[[ Input material open ]]

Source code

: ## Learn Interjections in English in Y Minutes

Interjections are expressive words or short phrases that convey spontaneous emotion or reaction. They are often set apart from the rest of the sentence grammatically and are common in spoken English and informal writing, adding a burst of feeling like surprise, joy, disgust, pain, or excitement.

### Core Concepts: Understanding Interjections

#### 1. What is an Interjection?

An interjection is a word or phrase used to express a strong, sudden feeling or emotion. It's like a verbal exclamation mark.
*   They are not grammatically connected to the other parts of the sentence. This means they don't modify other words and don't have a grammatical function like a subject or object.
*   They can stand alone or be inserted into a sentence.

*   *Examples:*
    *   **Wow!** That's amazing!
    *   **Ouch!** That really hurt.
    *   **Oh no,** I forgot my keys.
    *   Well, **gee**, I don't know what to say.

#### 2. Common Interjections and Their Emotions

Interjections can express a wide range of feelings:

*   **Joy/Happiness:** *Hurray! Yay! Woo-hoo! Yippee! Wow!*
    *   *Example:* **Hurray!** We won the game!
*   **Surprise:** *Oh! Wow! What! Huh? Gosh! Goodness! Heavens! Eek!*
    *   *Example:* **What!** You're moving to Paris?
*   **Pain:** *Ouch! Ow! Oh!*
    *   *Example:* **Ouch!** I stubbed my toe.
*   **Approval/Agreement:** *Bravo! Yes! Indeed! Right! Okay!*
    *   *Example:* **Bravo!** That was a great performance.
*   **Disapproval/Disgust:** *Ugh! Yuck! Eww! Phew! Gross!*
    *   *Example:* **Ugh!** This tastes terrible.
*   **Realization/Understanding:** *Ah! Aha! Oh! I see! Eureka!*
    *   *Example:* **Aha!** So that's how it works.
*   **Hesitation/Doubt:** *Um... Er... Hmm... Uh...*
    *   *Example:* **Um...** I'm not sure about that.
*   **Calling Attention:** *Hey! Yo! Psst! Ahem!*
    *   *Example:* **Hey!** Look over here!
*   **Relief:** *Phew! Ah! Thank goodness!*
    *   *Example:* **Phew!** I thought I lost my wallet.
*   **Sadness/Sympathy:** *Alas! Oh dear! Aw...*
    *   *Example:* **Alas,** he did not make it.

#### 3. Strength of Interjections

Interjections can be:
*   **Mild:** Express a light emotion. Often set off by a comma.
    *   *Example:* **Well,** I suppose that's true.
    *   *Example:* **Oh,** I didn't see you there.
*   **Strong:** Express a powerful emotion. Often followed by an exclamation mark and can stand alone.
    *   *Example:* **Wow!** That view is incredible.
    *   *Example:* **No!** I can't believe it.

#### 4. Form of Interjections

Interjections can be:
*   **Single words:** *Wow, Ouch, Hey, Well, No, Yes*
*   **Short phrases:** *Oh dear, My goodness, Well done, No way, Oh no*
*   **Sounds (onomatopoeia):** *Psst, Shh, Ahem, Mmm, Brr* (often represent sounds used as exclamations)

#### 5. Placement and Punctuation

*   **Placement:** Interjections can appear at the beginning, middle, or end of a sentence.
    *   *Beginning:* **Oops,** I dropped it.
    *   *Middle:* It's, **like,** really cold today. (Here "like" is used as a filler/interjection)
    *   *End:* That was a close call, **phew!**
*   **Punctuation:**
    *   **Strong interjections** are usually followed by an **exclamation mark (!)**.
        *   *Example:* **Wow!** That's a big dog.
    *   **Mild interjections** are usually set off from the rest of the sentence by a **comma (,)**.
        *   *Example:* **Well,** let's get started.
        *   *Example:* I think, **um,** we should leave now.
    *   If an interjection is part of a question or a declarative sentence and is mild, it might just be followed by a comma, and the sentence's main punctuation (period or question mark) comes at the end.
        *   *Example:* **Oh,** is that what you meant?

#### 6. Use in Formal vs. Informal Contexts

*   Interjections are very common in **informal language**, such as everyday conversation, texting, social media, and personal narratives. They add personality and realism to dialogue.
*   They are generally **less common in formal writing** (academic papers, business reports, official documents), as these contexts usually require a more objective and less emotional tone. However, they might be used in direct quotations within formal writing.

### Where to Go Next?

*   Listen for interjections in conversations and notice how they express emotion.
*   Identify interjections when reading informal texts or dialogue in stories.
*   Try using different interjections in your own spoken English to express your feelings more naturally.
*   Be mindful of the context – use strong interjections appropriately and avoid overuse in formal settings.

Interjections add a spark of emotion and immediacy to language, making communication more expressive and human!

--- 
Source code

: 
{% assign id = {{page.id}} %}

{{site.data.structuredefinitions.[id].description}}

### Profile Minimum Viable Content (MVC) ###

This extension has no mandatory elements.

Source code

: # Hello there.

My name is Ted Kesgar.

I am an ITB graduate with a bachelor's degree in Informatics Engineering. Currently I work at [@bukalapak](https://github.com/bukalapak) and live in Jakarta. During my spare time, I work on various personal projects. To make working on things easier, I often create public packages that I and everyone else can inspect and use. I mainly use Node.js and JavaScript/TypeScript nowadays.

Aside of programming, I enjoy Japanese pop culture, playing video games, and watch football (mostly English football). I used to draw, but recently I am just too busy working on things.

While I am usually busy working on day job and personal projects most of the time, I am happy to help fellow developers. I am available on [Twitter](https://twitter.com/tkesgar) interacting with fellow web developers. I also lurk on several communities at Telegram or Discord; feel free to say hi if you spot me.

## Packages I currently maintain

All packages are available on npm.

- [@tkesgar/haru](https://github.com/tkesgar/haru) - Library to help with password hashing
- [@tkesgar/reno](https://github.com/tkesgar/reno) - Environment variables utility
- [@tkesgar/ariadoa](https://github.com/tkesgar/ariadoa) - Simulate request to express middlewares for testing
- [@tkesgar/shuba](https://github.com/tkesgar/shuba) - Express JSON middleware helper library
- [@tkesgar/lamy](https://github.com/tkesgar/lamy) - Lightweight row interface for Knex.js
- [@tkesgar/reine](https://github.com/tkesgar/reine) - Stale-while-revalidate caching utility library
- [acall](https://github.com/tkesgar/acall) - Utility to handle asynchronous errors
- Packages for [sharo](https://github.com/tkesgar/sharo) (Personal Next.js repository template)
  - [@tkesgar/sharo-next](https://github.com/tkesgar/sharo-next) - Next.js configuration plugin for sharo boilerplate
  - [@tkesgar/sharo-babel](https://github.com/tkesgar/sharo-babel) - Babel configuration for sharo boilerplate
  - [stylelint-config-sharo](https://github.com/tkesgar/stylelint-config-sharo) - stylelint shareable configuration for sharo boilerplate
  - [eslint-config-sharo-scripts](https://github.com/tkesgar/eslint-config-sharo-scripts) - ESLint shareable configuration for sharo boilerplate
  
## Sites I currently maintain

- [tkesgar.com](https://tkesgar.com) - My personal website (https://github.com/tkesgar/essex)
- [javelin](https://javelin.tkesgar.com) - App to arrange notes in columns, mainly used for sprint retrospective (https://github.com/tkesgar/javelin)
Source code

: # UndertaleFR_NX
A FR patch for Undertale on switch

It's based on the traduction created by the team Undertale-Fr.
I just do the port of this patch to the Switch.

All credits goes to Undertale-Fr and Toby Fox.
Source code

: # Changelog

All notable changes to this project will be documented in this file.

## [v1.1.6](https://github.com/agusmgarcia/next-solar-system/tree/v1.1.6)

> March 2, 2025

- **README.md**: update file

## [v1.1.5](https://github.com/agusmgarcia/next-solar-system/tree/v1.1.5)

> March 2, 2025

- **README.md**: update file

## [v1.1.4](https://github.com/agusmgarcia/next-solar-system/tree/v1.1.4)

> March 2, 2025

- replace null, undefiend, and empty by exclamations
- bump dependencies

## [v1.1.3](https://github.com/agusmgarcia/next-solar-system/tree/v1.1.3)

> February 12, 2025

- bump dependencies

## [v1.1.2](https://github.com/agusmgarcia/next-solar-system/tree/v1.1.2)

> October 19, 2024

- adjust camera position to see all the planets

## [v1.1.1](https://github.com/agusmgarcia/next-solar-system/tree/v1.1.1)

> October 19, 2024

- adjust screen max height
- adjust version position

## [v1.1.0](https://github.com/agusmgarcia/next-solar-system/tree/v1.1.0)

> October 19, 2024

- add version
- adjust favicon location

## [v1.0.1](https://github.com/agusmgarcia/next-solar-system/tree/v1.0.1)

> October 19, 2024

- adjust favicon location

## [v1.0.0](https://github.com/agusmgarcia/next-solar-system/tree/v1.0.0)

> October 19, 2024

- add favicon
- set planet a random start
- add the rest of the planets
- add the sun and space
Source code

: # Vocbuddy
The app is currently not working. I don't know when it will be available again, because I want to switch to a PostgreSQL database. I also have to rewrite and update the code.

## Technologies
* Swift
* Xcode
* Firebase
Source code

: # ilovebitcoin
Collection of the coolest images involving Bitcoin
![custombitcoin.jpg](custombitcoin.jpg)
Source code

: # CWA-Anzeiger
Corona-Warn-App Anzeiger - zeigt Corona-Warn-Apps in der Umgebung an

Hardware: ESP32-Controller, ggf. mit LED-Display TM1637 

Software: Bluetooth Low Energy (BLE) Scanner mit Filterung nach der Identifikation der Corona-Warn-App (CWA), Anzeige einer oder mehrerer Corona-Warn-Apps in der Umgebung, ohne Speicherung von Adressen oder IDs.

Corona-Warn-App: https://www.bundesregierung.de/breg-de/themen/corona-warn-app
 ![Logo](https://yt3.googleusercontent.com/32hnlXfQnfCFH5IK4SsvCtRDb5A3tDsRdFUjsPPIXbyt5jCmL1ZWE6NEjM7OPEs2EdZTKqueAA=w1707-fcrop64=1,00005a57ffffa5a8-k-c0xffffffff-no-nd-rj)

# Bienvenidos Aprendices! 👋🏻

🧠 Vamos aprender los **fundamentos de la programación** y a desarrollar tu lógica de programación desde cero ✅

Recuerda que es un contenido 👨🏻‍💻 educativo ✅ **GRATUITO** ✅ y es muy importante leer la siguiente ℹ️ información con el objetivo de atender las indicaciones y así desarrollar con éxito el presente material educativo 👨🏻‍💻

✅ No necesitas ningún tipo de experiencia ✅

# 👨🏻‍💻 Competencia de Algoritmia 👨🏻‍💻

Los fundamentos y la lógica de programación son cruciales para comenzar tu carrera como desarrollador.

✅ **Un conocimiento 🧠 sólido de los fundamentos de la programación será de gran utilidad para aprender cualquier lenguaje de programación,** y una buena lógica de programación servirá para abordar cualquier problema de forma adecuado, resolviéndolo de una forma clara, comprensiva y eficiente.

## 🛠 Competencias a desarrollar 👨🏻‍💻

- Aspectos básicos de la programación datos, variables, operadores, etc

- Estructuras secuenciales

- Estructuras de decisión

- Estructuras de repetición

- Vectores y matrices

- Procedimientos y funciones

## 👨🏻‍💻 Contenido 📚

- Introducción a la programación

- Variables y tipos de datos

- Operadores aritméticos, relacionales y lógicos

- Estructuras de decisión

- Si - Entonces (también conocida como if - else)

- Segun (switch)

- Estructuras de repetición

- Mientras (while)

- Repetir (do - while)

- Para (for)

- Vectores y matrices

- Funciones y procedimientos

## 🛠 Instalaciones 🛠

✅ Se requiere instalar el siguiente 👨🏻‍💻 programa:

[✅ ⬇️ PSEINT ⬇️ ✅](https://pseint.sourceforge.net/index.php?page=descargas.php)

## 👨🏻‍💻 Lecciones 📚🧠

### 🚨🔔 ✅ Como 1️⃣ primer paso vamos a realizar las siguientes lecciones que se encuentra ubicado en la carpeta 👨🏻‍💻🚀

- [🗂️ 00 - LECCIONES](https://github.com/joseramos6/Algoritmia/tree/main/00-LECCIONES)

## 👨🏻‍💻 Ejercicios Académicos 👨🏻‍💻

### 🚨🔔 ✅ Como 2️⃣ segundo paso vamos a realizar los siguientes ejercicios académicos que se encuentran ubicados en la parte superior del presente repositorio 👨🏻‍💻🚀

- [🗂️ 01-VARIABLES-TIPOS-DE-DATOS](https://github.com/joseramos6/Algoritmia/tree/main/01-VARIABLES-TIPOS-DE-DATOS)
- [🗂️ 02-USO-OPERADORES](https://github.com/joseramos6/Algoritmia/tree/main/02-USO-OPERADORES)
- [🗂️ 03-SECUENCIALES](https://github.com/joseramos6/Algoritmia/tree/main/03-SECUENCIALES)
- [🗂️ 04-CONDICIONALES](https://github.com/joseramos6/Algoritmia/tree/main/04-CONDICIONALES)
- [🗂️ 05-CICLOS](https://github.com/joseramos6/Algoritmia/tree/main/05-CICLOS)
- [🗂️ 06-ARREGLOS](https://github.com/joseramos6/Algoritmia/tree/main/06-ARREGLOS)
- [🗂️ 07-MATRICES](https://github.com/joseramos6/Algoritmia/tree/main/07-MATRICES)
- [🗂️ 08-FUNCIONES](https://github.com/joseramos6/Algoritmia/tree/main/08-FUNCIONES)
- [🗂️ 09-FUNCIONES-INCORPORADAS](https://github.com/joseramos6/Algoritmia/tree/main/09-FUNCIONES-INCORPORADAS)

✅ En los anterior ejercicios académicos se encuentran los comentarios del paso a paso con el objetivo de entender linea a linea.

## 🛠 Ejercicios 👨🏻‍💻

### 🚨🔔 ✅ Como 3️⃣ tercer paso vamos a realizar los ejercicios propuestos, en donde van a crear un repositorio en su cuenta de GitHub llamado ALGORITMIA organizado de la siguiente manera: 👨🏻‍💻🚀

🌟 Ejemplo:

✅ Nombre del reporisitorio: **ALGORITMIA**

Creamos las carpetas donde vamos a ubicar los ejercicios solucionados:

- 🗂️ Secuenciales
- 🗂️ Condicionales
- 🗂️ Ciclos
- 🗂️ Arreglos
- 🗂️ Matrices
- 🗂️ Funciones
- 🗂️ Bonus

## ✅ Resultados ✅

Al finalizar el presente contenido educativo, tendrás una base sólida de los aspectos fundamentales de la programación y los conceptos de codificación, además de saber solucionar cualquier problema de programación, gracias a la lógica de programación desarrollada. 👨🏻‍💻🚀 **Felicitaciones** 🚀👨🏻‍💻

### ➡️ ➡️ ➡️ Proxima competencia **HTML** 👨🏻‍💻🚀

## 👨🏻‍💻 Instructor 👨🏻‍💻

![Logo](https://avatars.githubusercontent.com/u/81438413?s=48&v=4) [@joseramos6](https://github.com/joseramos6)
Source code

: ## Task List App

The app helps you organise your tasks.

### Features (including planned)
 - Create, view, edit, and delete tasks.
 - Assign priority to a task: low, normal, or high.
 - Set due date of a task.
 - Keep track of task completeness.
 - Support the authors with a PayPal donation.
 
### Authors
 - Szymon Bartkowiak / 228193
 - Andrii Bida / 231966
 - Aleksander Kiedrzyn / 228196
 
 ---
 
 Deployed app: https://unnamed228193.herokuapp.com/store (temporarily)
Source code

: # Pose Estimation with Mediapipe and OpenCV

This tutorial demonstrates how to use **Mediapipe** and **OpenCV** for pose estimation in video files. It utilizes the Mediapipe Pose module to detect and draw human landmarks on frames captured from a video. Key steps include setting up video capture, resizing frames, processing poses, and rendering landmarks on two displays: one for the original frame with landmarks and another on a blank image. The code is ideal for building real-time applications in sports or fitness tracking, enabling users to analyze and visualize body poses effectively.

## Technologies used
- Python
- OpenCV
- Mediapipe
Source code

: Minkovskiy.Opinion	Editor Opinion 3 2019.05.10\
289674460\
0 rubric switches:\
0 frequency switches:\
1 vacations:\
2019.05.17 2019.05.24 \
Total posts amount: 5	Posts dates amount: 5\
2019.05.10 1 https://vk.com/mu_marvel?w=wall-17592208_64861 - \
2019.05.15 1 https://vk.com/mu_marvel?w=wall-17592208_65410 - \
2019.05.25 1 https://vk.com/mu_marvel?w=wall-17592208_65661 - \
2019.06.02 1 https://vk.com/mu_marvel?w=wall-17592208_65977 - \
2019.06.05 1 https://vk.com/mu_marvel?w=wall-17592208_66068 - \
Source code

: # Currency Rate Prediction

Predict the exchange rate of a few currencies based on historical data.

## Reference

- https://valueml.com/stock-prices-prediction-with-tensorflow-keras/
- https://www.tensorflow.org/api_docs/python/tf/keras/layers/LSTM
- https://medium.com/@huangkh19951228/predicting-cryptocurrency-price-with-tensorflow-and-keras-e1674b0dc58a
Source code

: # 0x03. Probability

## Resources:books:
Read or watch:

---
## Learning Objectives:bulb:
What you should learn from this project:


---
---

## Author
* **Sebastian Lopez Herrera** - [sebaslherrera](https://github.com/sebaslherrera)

[[ Input material closed ]]

### Work request
Go to the line in the material above that contains "Recuerda que es" and copy exactly from there through the line that contains "de experiencia ✅", stopping after it.

### Completed task
Recuerda que es un contenido 👨🏻‍💻 educativo ✅ **GRATUITO** ✅ y es muy importante leer la siguiente ℹ️ información con el objetivo de atender las indicaciones y así desarrollar con éxito el presente material educativo 👨🏻‍💻

✅ No necesitas ningún tipo de experiencia ✅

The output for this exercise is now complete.